茨木のり子さんがここで危機感を抱いたのは、1940年代の戦時の「高熱を発していた」言葉だ。非常時の大部分のニュースを、いわば「高熱の言葉」と捉えるなら、そんな渦中にこそ心が滋味として飢えている「平熱の言葉」を拾う報道も、あっていいのではないだろうか。
それが、私の取材者としての観点だ。だから、今も市井の人々に、こんな時であっても、苛烈ながら続いている日常の体験や心象風景を、主に長いインタビューで聞く活動をしている。その私から見て、大切な「平熱の報道」と感じられたのが、本記事である。
「東洋経済オンライン」というニュースサイトには、日本語訳が5月29日から配信されている。記事のタイトルで検索をすると、しばらくは読めるはずだ。機会があれば、ニューヨークで約20年間、人気料理店を経営してきたが、このたび店を閉じたオーナーによるこの体験記を、ぜひ読んでいただきたい。

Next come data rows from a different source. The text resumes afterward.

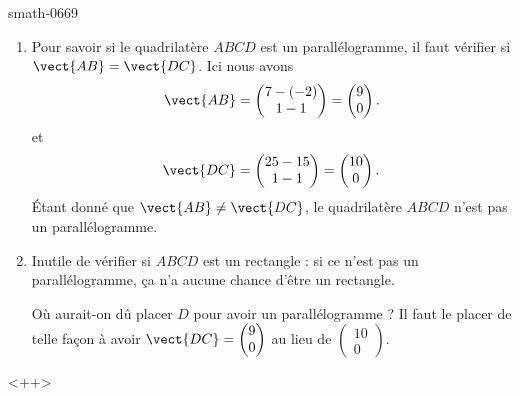 
\begin{corrige}{smath-0669}

    \begin{enumerate}
        \item
            Pour savoir si le quadrilatère \( ABCD\) est un parallélogramme, il faut vérifier si \( \vect{ AB }=\vect{ DC }\). Ici nous avons
            \begin{equation}
                \vect{ AB }=\begin{pmatrix}
                    7-(-2)    \\ 
                    1-1    
                \end{pmatrix}=\begin{pmatrix}
                    9    \\ 
                    0    
                \end{pmatrix}.
            \end{equation}
            et
            \begin{equation}
                \vect{ DC }=\begin{pmatrix}
                    25-15    \\ 
                    1-1    
                \end{pmatrix}=\begin{pmatrix}
                    10    \\ 
                    0    
                \end{pmatrix}.
            \end{equation}
            Étant donné que \( \vect{ AB }\neq \vect{ DC }\), le quadrilatère \( ABCD\) n'est pas un parallélogramme.
        \item
            Inutile de vérifier si \( ABCD\) est un rectangle : si ce n'est pas un parallélogramme, ça n'a aucune chance d'être un rectangle.

            Où aurait-on dû placer \( D\) pour avoir un parallélogramme ? Il faut le placer de telle façon à avoir \( \vect{ DC }=\begin{pmatrix}
                9    \\ 
                0    
            \end{pmatrix}\) au lieu de \( \begin{pmatrix}
                10    \\ 
                    0
            \end{pmatrix}\).
    \end{enumerate}
    <++>

\end{corrige}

記事の体裁としては、いわゆる手記である。著者はオーナー自身だ。閉店を決めた今だから言える、感染症の流行によってより鮮明になった、料理店をめぐる矛盾が、長く綴られている。それまで口にしづらかった告白を個人がおこなっているだけで、一見するとニュースとは言えないと思われるかもしれない。だが、新しい感染者の数など統計情報が報道の主流となった中でも、量的なデータだけではこぼれ落ちがちな街に生きる人の実感を、見事に拾い上げているのだ。ニューヨーク・タイムズ紙の編集の手腕が、ありありと感じられる。新聞が地元にしている街の本質の一端が、個人にこれだけ長く語らせるからこそ、にじみ出ている。時代の雰囲気を捉えたという点で、実にインタビュー的な報道だと思った。

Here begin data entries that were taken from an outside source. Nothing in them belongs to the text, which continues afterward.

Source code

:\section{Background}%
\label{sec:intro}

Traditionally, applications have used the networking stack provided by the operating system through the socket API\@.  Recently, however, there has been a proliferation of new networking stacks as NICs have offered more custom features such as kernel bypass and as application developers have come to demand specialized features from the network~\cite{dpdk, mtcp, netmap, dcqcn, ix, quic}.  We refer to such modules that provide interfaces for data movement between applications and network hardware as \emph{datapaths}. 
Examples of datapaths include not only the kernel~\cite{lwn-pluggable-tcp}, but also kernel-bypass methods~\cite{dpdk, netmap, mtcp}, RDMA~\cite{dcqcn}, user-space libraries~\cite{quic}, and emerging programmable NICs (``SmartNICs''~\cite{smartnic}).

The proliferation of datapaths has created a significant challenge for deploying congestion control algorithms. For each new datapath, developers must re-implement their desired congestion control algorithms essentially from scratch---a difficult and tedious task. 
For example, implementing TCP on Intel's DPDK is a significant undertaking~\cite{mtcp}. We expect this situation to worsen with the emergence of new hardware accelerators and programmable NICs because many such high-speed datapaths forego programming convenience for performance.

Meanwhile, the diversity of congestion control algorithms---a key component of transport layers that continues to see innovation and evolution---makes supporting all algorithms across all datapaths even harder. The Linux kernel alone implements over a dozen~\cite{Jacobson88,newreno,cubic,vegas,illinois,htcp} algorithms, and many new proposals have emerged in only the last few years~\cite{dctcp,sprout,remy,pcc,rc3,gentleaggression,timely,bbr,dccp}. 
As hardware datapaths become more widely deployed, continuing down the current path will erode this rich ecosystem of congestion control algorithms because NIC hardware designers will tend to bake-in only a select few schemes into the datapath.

記事の後半までは、感染症が流行する中で、店が経済的にどう苦境に陥ったかが具体的に語られる。その意味では、いわば「高熱のニュース」でもある。しかし、私自身も飲食店の取材者として約20年ほど活動してきた経験から大きく頷き、本記事の真骨頂だと感じたのは、何と言っても「平熱のニュース」にあたる告白だ。感染症が爆発的に流行するより何年も前から、個人営業の小さな料理店は、居場所をどんどん失っていたのだ。
記事からは総合的に、次のようなことが伝わってくる。ウェブを活用した出前やレビューが定着する中で、よそでもやっているサービスが当たり前のように求められる環境が、もう5年ほども前から料理店のあり方を画一化させていた。便利さのために薄利多売の自転車操業をせざるを得ない経営は、大量消費を失うと今回のようにすぐにダメになる、と。
長い告白で最も痛切なのは、自分たちは個人的で心地良い居場所をつくろうとしたが、「このような場所が社会にふさわしくないと言うのなら、店は、私たちは、滅びるしかない」という声だ。文化を画一化する潮流は、世界中を覆った感染症の波によって大洪水となり、今、小さな居場所を流し去っているのである。